In a recent paper Judge (1999) explored the scope for using a spreadsheet to carry out Monte Carlo studies. The rationale was the availability of inexpensive computing power combined with the facilities made available on a spreadsheet like Excel.
This paper follows a similar vein examining one type of application that relies upon Monte Carlo experiments. Risk simulation relies upon Monte Carlo experiments to model the uncertainty surrounding decisions. It is often used in association with investment appraisal. As such it falls within the domain of Managerial Economics. The teaching of investment appraisal on managerial economics modules has been transformed by the widespread availability of spreadsheets. With a spreadsheet one can demonstrate the concepts of discounting and the time value of money (Bridge, 1989). More significantly spreadsheets make it possible for students to work independently exploring these concepts for themselves. Students can now construct an investment appraisal model and conduct a 'what if' analysis to explore the consequences of changes in the parameters of the model such as income projections and interest rates.

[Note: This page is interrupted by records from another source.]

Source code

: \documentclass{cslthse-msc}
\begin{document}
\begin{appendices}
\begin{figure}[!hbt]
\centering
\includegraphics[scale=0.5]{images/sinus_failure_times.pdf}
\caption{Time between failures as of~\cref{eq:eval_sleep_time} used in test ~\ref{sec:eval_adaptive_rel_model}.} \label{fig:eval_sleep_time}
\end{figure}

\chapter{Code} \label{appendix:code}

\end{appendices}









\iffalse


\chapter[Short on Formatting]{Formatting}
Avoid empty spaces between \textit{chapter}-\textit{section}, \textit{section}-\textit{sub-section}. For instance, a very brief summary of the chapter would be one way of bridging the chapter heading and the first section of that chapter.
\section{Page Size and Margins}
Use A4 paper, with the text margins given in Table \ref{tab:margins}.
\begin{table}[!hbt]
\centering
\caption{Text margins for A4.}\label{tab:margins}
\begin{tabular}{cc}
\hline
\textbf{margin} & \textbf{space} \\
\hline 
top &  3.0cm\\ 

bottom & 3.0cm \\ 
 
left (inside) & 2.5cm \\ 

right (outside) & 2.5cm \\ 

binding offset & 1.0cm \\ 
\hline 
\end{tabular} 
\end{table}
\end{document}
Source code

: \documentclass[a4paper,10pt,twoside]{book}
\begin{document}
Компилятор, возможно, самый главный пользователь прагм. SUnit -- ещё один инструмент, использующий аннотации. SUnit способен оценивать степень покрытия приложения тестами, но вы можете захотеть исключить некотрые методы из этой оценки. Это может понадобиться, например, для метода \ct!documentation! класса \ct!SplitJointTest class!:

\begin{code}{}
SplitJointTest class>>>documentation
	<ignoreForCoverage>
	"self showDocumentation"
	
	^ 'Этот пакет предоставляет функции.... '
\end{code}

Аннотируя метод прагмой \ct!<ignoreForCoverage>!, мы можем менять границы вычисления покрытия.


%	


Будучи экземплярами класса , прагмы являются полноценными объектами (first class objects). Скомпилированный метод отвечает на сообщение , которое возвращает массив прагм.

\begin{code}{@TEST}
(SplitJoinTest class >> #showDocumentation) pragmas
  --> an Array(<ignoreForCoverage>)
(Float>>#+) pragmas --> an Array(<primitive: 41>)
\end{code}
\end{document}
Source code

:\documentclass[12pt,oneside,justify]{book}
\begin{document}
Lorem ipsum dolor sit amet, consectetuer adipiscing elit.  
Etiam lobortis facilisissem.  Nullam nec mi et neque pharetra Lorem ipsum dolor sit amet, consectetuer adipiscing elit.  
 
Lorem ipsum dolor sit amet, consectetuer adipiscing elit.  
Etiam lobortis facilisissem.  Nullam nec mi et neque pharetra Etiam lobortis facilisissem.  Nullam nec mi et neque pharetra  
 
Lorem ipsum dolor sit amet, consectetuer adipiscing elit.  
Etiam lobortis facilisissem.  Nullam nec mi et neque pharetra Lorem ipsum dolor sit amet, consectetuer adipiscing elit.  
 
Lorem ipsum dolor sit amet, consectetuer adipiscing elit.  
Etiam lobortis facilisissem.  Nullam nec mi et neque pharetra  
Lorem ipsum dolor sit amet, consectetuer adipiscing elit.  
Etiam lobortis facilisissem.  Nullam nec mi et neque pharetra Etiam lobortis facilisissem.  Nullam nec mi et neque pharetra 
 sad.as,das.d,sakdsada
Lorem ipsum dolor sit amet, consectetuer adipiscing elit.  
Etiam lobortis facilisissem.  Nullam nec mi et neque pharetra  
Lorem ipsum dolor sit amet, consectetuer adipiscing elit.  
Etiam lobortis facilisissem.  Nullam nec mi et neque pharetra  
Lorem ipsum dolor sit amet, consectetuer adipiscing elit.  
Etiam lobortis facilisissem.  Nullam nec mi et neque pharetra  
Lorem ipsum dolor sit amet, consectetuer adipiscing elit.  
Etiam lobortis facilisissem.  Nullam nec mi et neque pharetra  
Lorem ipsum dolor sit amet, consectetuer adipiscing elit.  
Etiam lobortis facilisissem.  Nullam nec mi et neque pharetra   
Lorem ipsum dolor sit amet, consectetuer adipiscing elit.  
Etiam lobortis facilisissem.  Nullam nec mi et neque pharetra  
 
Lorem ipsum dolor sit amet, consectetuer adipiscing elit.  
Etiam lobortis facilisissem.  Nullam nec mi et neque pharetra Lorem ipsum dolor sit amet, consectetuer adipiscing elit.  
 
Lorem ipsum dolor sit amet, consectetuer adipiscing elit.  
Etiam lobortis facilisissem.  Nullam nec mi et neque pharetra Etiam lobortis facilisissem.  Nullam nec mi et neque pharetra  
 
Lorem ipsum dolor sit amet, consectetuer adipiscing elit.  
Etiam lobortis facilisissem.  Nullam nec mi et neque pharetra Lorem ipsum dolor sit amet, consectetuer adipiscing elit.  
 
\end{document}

Risk simulation forms an important part of investment appraisal, not least because it offers a means of examining the impact of uncertainty. Nor is this necessarily confined to managerial economics, many leading texts on strategic management (Johnson and Scholes, 1999) incorporate risk analysis into the evaluation of new or different strategies.
While investment appraisal can easily be conducted using a spreadsheet, risk simulation is more problematic. Risk simulation models are more sophisticated than investment appraisal models. They involve the use of Monte Carlo experiments, which if they are to produce meaningful results have to be undertaken a large number of times. This requires some form of control structure in order to 'automate' and speed up the experimentation process. Because of this, a number of specialist 'add-in' packages have been developed, such as '@Risk' and 'Crystal Ball'. These make risk simulation with a spreadsheet straightforward. A number of articles and texts (Jones and Sheard, 1991; Oakshott, 1997; Vose 1996; Uyeno, 1992; Barlow, 1999) have described the risk simulation applications using @Risk. Unfortunately such packages are not always widely available and students may not have access to them.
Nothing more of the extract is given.